The Mayor did not vote because, per Section 303 of the City Charter, she was not afforded a vote.
The council found that Ortiz used her elected position and City resources to promote false claims against the City and police department for her own political and personal benefit. The investigation began after Ortiz filed a bogus $2 million lawsuit to bury her arrest history, promote her City Council race, with taxpayers paying the bill.
Ortiz’s arrest history threatened to damage her politically, so Ortiz not only falsely accused the City and police of accessing her arrest records, but she also then tried to legitimize her lie with a lawsuit seeking a $2 million taxpayer payout for herself. Ortiz filed the $2 million claim in March 2025 and then sued the City in federal court in November 2025 after the City rejected it. An outside investigation found her allegations to be false and the lawsuit an attempt to obtain millions in taxpayer dollars.

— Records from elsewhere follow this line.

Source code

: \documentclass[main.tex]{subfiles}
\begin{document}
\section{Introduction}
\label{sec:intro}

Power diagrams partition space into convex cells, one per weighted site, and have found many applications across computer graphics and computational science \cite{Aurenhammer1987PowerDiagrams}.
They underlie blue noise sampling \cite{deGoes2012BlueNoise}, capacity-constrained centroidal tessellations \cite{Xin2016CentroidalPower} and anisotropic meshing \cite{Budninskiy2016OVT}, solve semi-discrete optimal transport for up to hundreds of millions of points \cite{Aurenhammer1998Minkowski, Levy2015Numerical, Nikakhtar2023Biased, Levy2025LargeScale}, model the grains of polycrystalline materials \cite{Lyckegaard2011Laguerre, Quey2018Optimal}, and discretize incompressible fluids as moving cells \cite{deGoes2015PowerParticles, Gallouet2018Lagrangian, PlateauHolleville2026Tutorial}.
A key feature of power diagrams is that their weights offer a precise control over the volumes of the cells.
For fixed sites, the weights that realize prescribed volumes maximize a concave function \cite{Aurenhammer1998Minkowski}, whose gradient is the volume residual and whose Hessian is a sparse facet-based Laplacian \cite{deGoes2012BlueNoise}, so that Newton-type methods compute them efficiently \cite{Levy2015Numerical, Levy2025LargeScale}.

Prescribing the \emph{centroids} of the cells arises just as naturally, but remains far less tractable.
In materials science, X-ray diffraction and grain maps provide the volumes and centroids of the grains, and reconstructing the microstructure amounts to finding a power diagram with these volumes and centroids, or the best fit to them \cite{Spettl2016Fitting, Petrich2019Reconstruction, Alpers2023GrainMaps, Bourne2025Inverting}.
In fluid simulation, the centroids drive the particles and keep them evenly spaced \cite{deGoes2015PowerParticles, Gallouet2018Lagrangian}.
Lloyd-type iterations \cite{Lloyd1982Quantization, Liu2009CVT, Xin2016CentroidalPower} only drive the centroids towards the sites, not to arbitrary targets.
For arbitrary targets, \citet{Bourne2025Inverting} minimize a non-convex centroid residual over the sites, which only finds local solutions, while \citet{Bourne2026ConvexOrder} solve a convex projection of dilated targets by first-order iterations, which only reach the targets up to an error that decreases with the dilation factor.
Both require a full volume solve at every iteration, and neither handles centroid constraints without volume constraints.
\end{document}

Ortiz also illegally recorded police officials to prop up her false claims. California is a two-party consent state, and secretly recording a conversation without everyone’s consent is illegal. Ortiz secretly recorded Lt. Jose Loera on August 15, 2024 and Chief Darren Goodman on August 29, 2024 while trying to build evidence for her false claims that police and City officials had illegally accessed her records and targeted her. The District Attorney later filed criminal charges against her under Penal Code 632(a).
The council also found that Ortiz lied about her arrest history and falsely claimed the records were fabricated. Official records show arrests on June 22, 2006 for domestic battery [PC 243 (E)(1)] and March 7, 2015 for battery [PC 243(a)], even though Ortiz publicly denied ever being arrested. She also falsely claimed no public arrest records existed and that the records used during the 2024 election were fabricated. That lie was designed to mitigate damage to her City Council race and keep her political career alive.
She claimed she had never been arrested, and that there were no public arrest records, because she had those online arrest records deleted to try to hide them from public scrutiny. In fact, she contacted a website that contained her arrest records and asked them to be deleted.
Based on the investigation’s findings, the Council had a duty to protect taxpayers, uphold transparency, and put the truth on the public record. Censure is the strongest action the council is allowed to take under its charter.
Under California law and the City Charter, the City Council cannot remove an elected official from office. Only voters can remove a councilmember through a recall election or by voting that person out in the next election.
The censure resolution now becomes part of the official public record of the City of San Bernardino.